(Task input Opens)
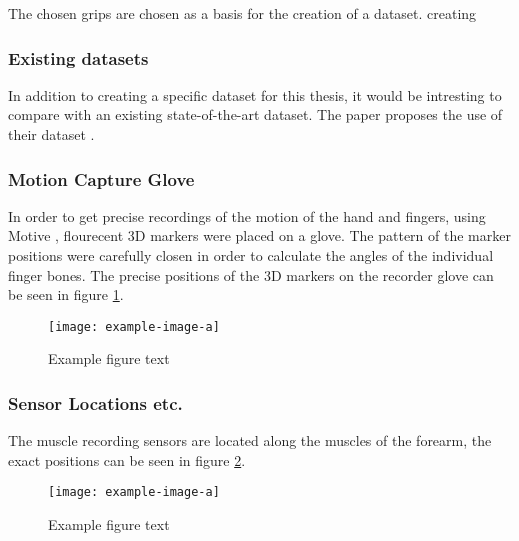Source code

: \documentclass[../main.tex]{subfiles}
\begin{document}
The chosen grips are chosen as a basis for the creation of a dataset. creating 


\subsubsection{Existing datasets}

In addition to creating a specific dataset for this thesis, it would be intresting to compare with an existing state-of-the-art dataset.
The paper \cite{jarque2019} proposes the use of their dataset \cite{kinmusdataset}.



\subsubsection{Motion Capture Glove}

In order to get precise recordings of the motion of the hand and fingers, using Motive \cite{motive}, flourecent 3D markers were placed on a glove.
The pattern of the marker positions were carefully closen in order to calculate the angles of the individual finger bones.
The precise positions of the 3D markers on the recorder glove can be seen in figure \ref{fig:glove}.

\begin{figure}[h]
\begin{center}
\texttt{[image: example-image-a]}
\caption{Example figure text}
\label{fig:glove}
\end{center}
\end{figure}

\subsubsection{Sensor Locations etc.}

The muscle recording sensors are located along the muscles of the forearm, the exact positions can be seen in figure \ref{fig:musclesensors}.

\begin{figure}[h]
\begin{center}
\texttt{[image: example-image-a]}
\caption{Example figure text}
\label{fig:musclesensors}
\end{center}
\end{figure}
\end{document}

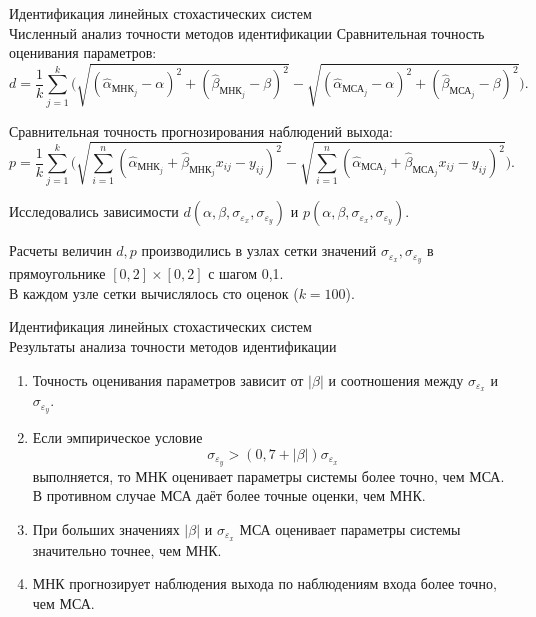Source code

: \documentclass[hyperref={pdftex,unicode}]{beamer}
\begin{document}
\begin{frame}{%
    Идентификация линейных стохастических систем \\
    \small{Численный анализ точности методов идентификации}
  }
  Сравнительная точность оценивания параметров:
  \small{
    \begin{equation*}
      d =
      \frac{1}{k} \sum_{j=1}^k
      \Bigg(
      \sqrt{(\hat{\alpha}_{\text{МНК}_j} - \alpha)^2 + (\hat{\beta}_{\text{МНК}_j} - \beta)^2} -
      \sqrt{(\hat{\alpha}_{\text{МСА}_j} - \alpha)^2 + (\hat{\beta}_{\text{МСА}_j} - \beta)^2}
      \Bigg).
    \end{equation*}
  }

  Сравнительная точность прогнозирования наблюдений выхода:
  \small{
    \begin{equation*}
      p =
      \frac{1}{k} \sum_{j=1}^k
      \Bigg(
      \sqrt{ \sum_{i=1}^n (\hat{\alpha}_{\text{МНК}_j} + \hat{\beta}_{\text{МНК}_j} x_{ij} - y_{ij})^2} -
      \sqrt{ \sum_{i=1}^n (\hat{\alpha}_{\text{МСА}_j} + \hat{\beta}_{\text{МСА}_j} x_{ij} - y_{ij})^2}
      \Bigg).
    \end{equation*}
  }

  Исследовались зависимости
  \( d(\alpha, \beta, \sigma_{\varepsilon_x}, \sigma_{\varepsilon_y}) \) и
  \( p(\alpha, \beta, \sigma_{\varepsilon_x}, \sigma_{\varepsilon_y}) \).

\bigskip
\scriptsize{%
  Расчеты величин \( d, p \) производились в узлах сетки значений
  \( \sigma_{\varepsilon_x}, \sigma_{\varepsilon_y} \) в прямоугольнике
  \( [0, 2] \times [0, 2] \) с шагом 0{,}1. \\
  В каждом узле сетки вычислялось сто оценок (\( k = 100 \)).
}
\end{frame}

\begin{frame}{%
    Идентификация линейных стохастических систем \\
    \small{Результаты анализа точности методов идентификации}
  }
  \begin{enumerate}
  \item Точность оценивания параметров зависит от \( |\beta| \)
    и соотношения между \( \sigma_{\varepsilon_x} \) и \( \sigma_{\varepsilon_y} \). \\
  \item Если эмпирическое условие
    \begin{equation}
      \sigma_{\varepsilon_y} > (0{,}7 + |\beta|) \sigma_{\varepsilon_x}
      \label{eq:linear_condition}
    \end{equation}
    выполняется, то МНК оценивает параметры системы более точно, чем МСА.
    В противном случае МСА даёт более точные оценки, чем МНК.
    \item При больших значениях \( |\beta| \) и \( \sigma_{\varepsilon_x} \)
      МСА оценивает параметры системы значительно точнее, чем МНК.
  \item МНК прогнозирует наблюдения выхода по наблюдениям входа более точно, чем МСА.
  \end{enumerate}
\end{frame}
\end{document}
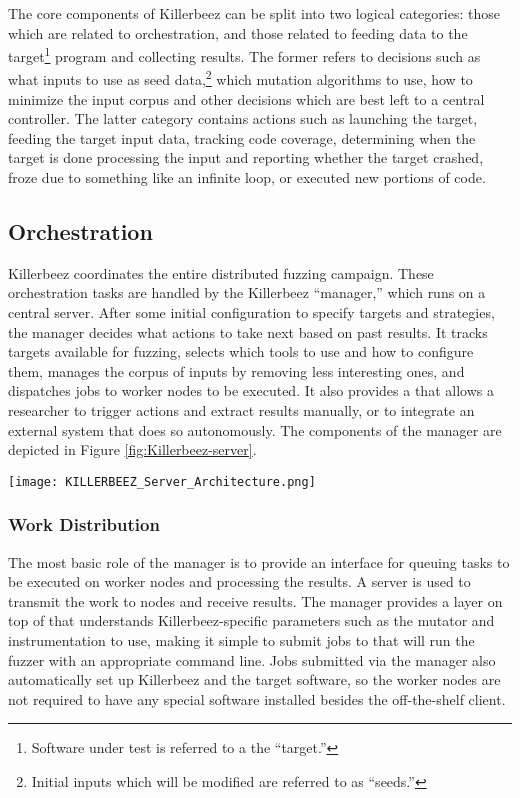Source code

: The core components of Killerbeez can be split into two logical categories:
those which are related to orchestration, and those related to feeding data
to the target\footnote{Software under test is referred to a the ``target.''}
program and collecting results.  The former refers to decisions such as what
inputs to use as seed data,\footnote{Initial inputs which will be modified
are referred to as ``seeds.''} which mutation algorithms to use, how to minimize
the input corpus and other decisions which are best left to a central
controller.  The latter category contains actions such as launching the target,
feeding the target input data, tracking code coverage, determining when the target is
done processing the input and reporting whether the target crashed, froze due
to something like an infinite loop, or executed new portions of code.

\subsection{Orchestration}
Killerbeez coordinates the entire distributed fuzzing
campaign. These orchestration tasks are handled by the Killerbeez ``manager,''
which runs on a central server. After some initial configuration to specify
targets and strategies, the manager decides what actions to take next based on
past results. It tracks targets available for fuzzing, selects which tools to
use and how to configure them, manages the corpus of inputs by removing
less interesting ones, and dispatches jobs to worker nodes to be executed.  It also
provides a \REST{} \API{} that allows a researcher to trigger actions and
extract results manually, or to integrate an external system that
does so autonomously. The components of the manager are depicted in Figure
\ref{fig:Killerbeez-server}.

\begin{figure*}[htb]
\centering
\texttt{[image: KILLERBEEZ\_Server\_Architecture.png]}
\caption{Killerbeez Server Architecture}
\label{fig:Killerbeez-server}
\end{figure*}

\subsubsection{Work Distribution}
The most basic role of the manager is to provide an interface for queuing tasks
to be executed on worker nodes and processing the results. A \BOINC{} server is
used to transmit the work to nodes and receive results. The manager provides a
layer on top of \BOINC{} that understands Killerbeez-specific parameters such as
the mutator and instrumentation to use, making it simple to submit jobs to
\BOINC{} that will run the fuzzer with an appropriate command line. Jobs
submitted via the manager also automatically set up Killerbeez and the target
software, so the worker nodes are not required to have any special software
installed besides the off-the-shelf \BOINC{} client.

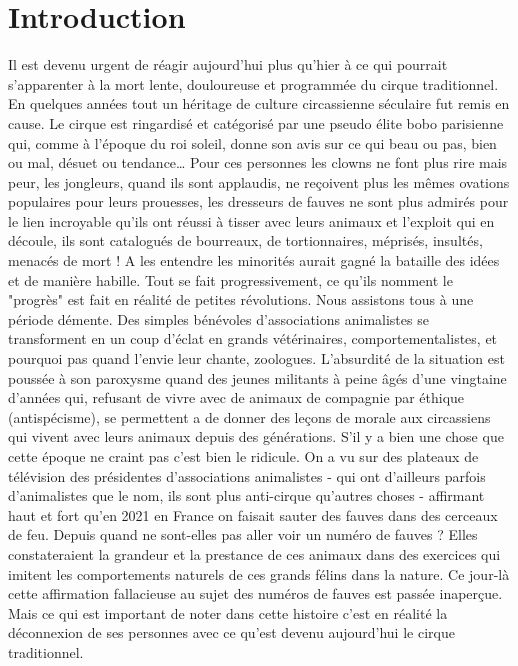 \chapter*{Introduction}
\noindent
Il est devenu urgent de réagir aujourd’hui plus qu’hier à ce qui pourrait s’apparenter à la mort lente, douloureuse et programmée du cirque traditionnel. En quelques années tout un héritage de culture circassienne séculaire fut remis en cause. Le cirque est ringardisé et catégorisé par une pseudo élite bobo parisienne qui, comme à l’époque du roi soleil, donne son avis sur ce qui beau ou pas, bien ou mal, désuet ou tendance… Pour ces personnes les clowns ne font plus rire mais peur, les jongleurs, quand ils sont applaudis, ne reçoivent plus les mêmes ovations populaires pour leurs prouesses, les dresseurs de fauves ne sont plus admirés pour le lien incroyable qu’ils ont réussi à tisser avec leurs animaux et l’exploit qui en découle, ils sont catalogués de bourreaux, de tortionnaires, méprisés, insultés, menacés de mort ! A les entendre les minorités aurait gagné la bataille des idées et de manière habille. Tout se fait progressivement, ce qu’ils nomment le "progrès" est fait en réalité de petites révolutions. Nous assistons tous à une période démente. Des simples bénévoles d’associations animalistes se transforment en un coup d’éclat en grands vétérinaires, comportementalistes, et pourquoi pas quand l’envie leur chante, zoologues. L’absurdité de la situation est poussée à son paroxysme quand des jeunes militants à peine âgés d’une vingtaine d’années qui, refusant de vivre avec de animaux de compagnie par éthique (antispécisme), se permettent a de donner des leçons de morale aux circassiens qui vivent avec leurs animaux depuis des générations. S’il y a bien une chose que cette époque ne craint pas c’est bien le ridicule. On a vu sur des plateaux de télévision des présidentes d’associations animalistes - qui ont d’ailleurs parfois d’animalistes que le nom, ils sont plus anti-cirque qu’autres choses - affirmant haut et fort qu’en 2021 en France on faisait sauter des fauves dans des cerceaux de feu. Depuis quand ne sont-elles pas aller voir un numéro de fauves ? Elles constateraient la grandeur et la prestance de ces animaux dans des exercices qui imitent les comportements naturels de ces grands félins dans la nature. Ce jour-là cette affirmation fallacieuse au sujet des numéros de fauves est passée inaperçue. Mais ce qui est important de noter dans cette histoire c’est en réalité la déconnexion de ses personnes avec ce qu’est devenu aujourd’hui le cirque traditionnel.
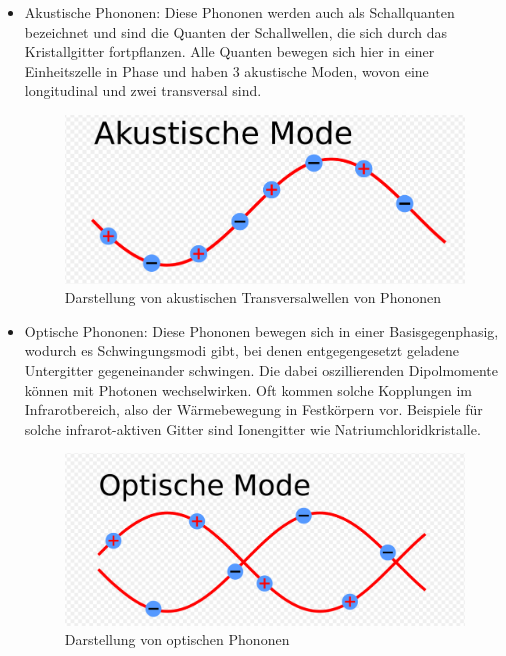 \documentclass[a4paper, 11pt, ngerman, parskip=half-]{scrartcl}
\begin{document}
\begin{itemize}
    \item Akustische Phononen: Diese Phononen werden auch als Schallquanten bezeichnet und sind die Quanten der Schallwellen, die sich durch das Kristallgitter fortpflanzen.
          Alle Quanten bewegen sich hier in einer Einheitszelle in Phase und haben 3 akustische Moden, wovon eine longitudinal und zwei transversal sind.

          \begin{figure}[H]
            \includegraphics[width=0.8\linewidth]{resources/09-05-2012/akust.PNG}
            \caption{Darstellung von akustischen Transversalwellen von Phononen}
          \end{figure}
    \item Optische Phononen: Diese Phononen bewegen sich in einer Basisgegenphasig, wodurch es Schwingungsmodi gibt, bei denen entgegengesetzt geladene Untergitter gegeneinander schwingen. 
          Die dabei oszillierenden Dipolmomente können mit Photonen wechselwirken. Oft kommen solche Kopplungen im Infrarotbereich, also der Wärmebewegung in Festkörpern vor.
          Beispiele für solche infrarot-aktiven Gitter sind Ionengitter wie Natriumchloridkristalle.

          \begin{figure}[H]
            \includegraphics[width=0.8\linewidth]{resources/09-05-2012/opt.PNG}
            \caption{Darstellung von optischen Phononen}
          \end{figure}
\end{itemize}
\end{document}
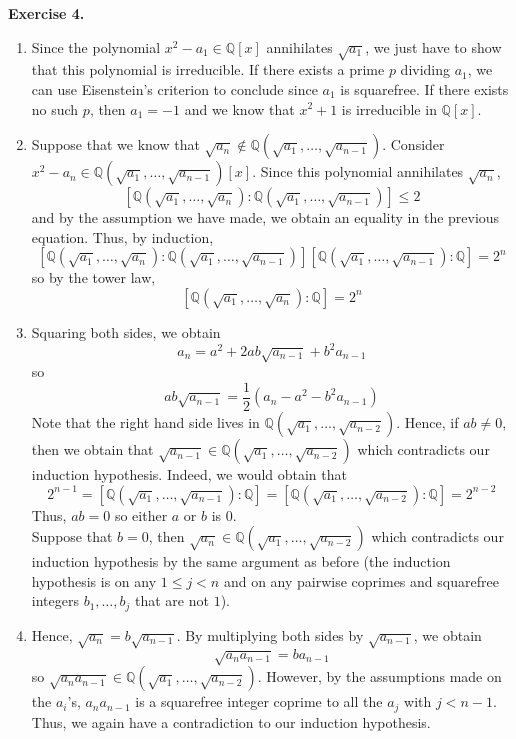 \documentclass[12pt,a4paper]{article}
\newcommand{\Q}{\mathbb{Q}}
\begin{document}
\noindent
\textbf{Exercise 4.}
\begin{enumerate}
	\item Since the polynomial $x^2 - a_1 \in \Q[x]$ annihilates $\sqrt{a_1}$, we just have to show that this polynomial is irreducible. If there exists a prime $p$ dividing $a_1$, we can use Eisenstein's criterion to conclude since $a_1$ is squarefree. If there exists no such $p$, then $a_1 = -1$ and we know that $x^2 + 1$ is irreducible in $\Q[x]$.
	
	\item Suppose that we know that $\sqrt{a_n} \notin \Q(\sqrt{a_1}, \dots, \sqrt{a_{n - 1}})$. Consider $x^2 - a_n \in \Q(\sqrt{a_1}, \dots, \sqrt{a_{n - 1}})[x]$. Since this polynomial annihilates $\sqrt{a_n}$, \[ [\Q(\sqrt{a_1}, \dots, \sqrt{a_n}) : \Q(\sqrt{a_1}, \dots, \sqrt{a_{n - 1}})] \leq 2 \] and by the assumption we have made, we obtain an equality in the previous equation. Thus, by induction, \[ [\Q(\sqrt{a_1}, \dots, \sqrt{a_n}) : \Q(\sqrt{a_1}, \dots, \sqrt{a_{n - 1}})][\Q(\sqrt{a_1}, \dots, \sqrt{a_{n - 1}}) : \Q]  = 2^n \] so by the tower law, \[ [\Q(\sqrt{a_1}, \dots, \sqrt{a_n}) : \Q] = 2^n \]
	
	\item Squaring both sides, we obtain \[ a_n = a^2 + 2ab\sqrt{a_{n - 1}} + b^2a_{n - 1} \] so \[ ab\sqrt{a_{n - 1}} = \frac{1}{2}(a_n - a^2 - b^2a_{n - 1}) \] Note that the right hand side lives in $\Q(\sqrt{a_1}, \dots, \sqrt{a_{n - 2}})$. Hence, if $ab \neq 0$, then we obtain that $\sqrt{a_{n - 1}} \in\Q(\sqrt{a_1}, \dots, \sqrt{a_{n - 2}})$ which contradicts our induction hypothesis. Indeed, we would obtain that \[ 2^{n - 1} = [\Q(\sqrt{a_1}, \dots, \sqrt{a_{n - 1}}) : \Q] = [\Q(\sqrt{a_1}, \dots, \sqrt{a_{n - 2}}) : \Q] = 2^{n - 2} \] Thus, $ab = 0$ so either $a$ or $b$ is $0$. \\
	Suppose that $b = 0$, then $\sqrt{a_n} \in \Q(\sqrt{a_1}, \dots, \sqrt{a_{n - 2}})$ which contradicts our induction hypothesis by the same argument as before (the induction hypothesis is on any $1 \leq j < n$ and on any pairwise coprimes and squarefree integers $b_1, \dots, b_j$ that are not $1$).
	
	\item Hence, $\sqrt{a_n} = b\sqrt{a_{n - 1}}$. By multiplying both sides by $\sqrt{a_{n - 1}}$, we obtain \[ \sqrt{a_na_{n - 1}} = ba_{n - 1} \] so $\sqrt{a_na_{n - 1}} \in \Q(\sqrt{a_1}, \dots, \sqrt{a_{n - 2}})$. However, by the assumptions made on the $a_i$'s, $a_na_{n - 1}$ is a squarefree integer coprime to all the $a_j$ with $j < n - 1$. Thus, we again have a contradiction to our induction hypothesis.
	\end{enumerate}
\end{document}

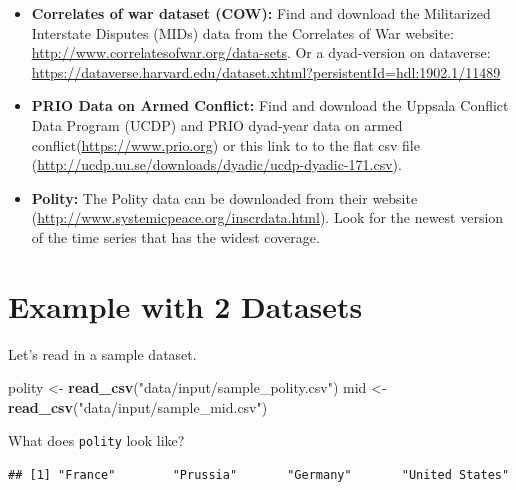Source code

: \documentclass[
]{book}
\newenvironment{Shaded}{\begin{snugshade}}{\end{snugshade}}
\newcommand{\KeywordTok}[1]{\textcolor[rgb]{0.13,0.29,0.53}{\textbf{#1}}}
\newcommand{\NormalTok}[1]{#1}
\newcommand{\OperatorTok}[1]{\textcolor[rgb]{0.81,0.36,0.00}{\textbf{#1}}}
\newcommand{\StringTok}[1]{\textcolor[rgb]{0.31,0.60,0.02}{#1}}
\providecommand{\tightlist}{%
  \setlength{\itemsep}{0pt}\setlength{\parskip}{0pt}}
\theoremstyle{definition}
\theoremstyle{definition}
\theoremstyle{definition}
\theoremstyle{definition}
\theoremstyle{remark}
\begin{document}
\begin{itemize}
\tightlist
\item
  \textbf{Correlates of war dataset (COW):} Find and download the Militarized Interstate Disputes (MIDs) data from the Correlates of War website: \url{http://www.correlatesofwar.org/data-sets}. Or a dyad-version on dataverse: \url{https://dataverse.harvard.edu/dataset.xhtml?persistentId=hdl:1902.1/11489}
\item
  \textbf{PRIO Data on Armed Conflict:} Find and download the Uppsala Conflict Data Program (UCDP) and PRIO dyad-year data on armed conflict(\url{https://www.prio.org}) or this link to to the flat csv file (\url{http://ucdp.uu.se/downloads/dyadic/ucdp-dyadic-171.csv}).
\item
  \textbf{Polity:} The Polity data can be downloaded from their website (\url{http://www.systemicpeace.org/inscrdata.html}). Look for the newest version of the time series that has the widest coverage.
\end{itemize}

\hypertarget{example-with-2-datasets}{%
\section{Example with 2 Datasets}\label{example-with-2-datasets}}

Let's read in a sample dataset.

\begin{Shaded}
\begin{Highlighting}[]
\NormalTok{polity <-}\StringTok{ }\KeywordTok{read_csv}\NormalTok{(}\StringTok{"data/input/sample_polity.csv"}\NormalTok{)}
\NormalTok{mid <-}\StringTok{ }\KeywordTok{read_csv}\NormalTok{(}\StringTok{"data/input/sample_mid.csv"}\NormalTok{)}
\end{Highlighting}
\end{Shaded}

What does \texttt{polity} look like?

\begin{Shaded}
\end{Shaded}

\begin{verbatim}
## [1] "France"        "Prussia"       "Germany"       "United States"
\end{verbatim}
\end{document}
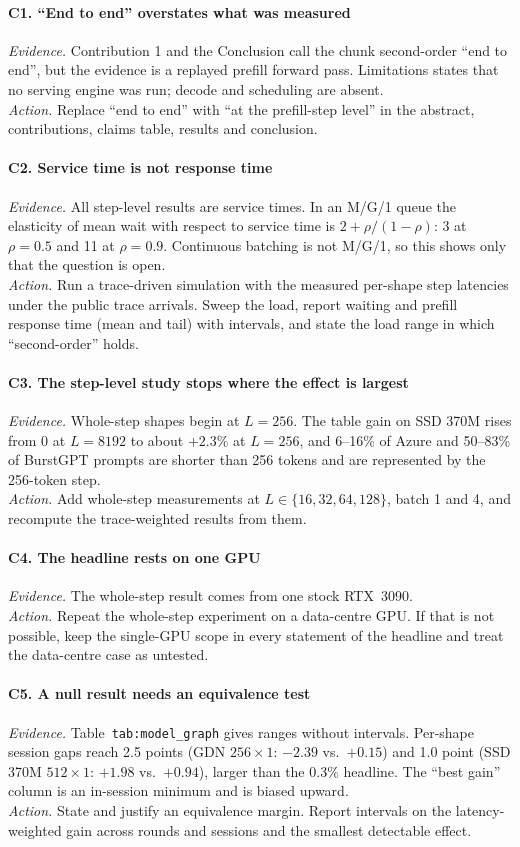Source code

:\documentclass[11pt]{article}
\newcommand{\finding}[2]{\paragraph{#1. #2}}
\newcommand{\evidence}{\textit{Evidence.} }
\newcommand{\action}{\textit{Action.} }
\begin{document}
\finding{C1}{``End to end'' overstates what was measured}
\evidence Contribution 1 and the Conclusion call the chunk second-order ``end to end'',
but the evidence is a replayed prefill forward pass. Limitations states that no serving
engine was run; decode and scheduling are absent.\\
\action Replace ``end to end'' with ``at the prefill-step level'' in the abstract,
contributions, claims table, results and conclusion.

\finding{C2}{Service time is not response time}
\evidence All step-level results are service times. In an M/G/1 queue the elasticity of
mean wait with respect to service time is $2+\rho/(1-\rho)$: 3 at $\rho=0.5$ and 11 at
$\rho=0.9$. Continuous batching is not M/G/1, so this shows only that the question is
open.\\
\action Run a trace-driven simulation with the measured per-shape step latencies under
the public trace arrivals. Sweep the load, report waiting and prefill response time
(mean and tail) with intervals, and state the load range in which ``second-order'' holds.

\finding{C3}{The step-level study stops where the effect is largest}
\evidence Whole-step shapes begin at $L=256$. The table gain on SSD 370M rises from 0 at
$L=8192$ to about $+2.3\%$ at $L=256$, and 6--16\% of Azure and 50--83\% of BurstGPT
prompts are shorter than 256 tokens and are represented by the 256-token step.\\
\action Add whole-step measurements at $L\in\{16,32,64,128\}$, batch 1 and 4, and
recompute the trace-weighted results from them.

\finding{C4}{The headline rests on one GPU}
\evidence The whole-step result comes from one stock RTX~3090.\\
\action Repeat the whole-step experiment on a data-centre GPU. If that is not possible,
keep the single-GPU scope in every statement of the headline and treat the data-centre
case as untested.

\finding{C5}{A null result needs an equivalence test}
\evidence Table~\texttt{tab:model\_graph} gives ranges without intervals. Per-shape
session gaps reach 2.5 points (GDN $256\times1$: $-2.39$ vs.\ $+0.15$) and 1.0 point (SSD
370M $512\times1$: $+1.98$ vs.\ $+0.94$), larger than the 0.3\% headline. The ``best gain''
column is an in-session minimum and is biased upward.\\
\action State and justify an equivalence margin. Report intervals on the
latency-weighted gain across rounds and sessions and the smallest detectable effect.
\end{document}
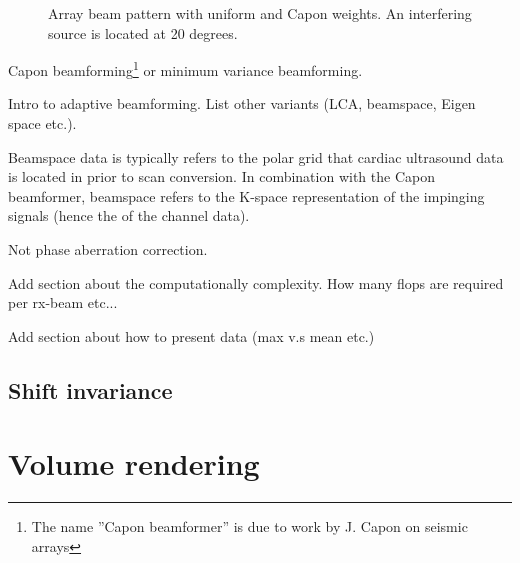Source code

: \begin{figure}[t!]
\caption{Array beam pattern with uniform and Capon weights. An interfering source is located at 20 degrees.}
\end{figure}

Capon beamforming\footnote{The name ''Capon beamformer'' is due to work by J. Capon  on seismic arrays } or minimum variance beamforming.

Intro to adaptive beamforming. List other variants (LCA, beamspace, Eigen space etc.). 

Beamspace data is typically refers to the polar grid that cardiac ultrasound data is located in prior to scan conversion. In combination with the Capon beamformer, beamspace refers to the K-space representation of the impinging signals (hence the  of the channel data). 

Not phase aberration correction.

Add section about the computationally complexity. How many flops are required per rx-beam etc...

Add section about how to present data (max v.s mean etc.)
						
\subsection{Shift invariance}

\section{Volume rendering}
(Task input Closes)
Check every line of the records, and copy the ones that hold the word "subsubsection".

Result below:
\subsubsection{Existing datasets}
\subsubsection{Motion Capture Glove}
\subsubsection{Sensor Locations etc.}
\subsubsection{Work Distribution}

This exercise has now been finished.